In 1895 hoopte Leidenaar W.F. Hartrop de eerste automobilist van Nederland te worden. Hij kocht een automobiel en vroeg om een vergunning bij de minister van waterstaat. Die vond dat maar lastig. De vraag paste niet bij de bestaande wetten en regels. Uiteindelijk mocht Hartrop pas ruim een jaar later onder strenge begeleiding een autoritje maken. Toen was hij al niet meer de eerste. Dat was de Tilburger Jos Bogaers die niet wachtte op wetten, maar direct de weg op ging.
Een ruime eeuw na de opkomst van de auto herhaalt de geschiedenis zich, nu internet de stad verandert en steden smart worden. Pure noodzaak, want we kunnen de enorme binnenstedelijke bouwopgave van deze eeuw niet realiseren met de middelen waarmee we in de vorige eeuw vinexwijken bouwden. Als we nieuwe technologie slim inzetten, kunnen we de stad veel efficiënter gebruiken. De slimme stad kent geen halflege vrachtwagens, energie wordt effectiever gedistribueerd, milieuzones preciezer berekend.

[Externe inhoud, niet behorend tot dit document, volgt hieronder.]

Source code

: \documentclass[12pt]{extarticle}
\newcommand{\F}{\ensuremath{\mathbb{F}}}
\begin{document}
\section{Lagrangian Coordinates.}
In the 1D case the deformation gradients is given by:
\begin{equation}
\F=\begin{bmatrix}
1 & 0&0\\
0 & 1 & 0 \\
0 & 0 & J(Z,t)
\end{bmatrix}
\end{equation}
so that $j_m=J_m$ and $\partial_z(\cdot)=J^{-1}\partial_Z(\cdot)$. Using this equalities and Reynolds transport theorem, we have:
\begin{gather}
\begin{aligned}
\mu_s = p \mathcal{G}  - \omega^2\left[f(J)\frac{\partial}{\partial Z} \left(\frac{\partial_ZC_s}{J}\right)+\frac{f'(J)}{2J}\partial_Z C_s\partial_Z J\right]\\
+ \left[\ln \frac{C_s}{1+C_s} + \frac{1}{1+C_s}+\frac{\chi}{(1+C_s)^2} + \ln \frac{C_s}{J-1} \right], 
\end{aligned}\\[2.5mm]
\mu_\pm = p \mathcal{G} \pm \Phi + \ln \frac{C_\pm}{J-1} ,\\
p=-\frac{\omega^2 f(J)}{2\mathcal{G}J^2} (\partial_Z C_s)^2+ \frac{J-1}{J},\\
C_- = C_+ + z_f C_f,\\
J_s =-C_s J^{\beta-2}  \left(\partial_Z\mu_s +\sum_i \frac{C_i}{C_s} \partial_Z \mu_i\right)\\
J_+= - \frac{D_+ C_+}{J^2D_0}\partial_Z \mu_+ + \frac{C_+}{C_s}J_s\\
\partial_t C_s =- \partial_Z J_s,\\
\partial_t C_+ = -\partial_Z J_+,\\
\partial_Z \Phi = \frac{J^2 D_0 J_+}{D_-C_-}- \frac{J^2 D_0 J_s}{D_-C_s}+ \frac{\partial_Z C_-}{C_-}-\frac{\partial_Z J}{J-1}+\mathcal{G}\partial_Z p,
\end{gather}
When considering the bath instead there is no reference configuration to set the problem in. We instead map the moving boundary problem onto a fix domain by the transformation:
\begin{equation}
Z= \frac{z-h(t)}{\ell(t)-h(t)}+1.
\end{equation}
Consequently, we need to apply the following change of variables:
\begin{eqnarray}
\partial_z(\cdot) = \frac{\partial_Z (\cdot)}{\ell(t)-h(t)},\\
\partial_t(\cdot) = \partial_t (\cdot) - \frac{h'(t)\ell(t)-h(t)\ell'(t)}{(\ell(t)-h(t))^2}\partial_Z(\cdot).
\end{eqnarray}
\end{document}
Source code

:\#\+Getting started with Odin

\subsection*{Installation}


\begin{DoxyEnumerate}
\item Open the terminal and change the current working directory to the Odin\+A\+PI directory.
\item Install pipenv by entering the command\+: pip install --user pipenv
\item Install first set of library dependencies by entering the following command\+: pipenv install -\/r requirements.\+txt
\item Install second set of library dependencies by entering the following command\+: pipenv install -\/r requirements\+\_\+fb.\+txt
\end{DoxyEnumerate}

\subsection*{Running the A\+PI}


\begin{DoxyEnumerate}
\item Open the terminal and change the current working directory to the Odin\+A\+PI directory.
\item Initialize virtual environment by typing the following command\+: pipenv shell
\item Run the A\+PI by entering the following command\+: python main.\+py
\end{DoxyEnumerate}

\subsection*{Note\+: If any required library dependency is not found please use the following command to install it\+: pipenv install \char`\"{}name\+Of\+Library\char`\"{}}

De impact van die technologisering is echter veel groter. Internet verandert de manier waarop gemeenten functioneren en de manier waarop wij er in leven. En dus verandert het ook de manier waarop die moeten worden gemeenten bestuurd. De komende jaren worden daar belangrijke beslissingen over genomen. En daarom moeten we op 21 maart bestuurders kiezen die dit begrijpen en die daar verstandige beslissingen over kunnen nemen. Een slimme stad heeft bestuurders nodig met verstand van zaken.
Nieuwe debattten
Daarbij gaat het niet om kennis van techniek, maar over de impact op de samenleving. De binnenkort nieuwgekozen gemeenteraadsleden en wethouders wacht een nieuw politiek debat. Een debat over de vraag hoe we de stad slim maken en toch aangenaam, leefbaar en menselijk houden. Over de vraag hoe wij ons technologisch burgerschap invullen.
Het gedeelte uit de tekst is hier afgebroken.